Work request → In the material below, pictures must be dropped. Repeat exactly, and only, the lines from the line with "[Q5　生物化学](http" to the line with "## 📋 Prerequisites", both ends included.

§ §

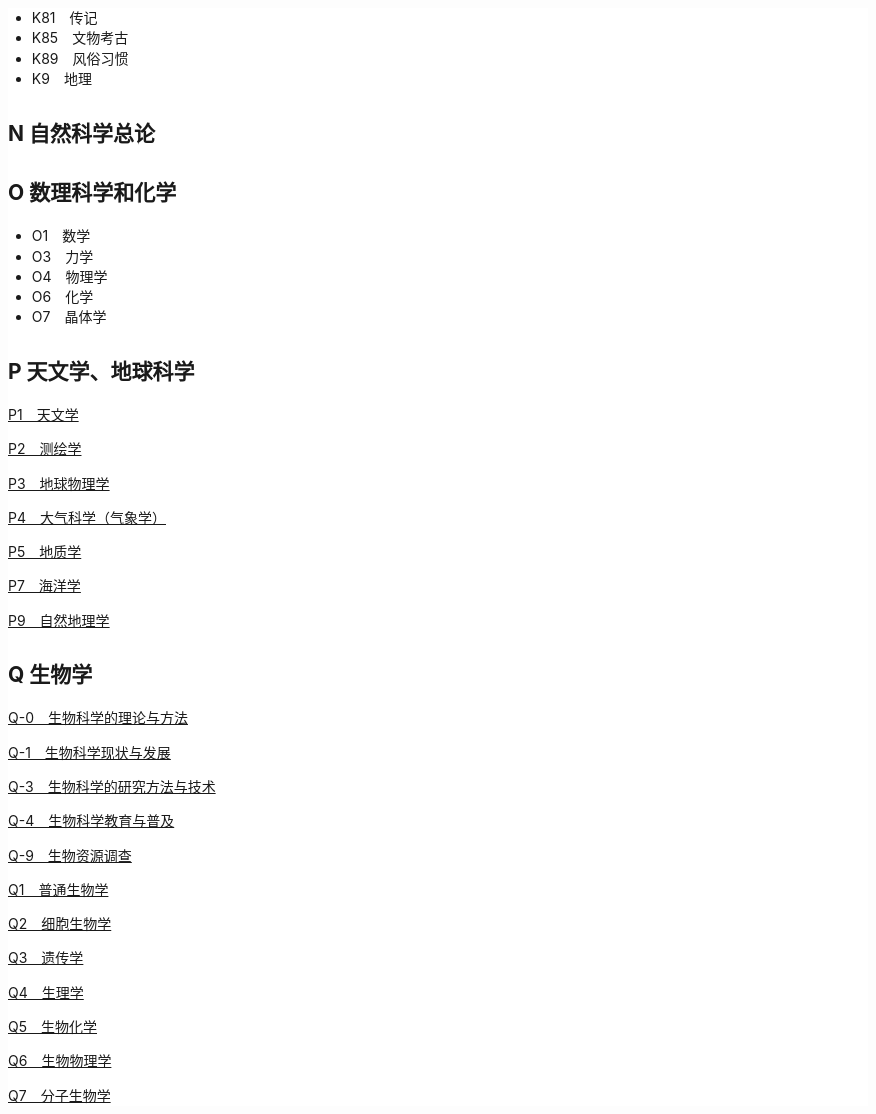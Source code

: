-  K81　传记
-  K85　文物考古
-  K89　风俗习惯
-  K9　地理
## N 自然科学总论


## O 数理科学和化学

- O1　数学
- O3　力学
- O4　物理学
- O6　化学
- O7　晶体学

## P 天文学、地球科学

 [P1　天文学](http://www.lib.gxu.edu.cn/ymlj/ztflf_/P_twx_dqkx/P1_twx.htm) 

 [P2　测绘学](http://www.lib.gxu.edu.cn/ymlj/ztflf_/P_twx_dqkx/P2_chx.htm) 

 [P3　地球物理学](http://www.lib.gxu.edu.cn/ymlj/ztflf_/P_twx_dqkx/P3_dqwlx.htm) 

 [P4　大气科学（气象学）](http://www.lib.gxu.edu.cn/ymlj/ztflf_/P_twx_dqkx/P4_dqkx_qxx_.htm) 

 [P5　地质学](http://www.lib.gxu.edu.cn/ymlj/ztflf_/P_twx_dqkx/P5_dzx.htm) 

 [P7　海洋学](http://www.lib.gxu.edu.cn/ymlj/ztflf_/P_twx_dqkx/P7_hyx.htm) 

 [P9　自然地理学](http://www.lib.gxu.edu.cn/ymlj/ztflf_/P_twx_dqkx/P9_zrdlx_.htm)


## Q 生物学

 [Q-0　生物科学的理论与方法](http://www.lib.gxu.edu.cn/ymlj/ztflf_/Q_swkx/Q_0_swkxdllyff.htm) 

 [Q-1　生物科学现状与发展](http://www.lib.gxu.edu.cn/ymlj/ztflf_/Q_swkx/Q_1_swkxxzyfz.htm) 

 [Q-3　生物科学的研究方法与技术](http://www.lib.gxu.edu.cn/ymlj/ztflf_/Q_swkx/Q_3_swkxdyjffyjs.htm) 

 [Q-4　生物科学教育与普及](http://www.lib.gxu.edu.cn/ymlj/ztflf_/Q_swkx/Q_4_swkxjyypj.htm) 

 [Q-9　生物资源调查](http://www.lib.gxu.edu.cn/ymlj/ztflf_/Q_swkx/Q_9_swzydc.htm) 

 [Q1　普通生物学](http://www.lib.gxu.edu.cn/ymlj/ztflf_/Q_swkx/Q1_ptswx.htm) 

 [Q2　细胞生物学](http://www.lib.gxu.edu.cn/ymlj/ztflf_/Q_swkx/Q2_xbswx.htm) 

 [Q3　遗传学](http://www.lib.gxu.edu.cn/ymlj/ztflf_/Q_swkx/Q3_ycx.htm) 

 [Q4　生理学](http://www.lib.gxu.edu.cn/ymlj/ztflf_/Q_swkx/Q4_slx.htm) 

 [Q5　生物化学](http://www.lib.gxu.edu.cn/ymlj/ztflf_/Q_swkx/Q5_swhx.htm) 

 [Q6　生物物理学](http://www.lib.gxu.edu.cn/ymlj/ztflf_/Q_swkx/Q6_swwlx.htm) 

 [Q7　分子生物学](http://www.lib.gxu.edu.cn/ymlj/ztflf_/Q_swkx/Q7_fzswx.htm) 
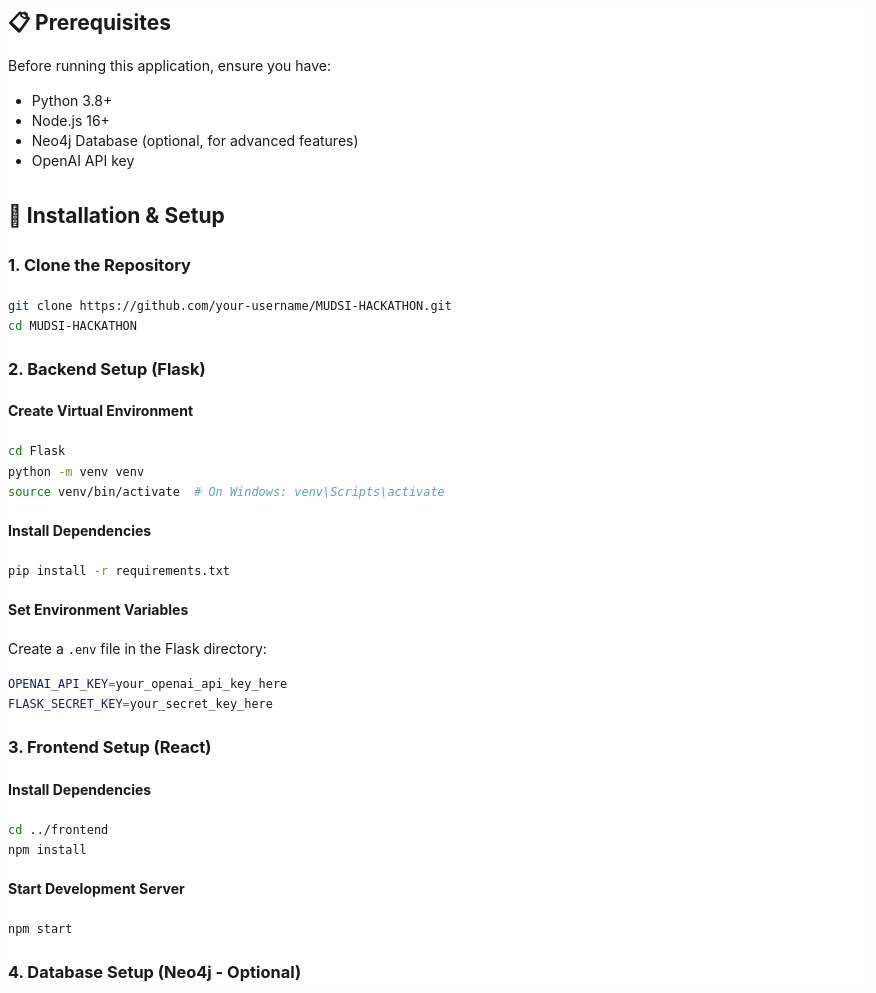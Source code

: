 ## 📋 Prerequisites

Before running this application, ensure you have:
- Python 3.8+
- Node.js 16+
- Neo4j Database (optional, for advanced features)
- OpenAI API key

## 🔧 Installation & Setup

### 1. Clone the Repository
```bash
git clone https://github.com/your-username/MUDSI-HACKATHON.git
cd MUDSI-HACKATHON
```

### 2. Backend Setup (Flask)

#### Create Virtual Environment
```bash
cd Flask
python -m venv venv
source venv/bin/activate  # On Windows: venv\Scripts\activate
```

#### Install Dependencies
```bash
pip install -r requirements.txt
```

#### Set Environment Variables
Create a `.env` file in the Flask directory:
```bash
OPENAI_API_KEY=your_openai_api_key_here
FLASK_SECRET_KEY=your_secret_key_here
```

### 3. Frontend Setup (React)

#### Install Dependencies
```bash
cd ../frontend
npm install
```

#### Start Development Server
```bash
npm start
```

### 4. Database Setup (Neo4j - Optional)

§ §

Response →
 [Q5　生物化学](http://www.lib.gxu.edu.cn/ymlj/ztflf_/Q_swkx/Q5_swhx.htm) 

 [Q6　生物物理学](http://www.lib.gxu.edu.cn/ymlj/ztflf_/Q_swkx/Q6_swwlx.htm) 

 [Q7　分子生物学](http://www.lib.gxu.edu.cn/ymlj/ztflf_/Q_swkx/Q7_fzswx.htm) 
Source code

: ## 📋 Prerequisites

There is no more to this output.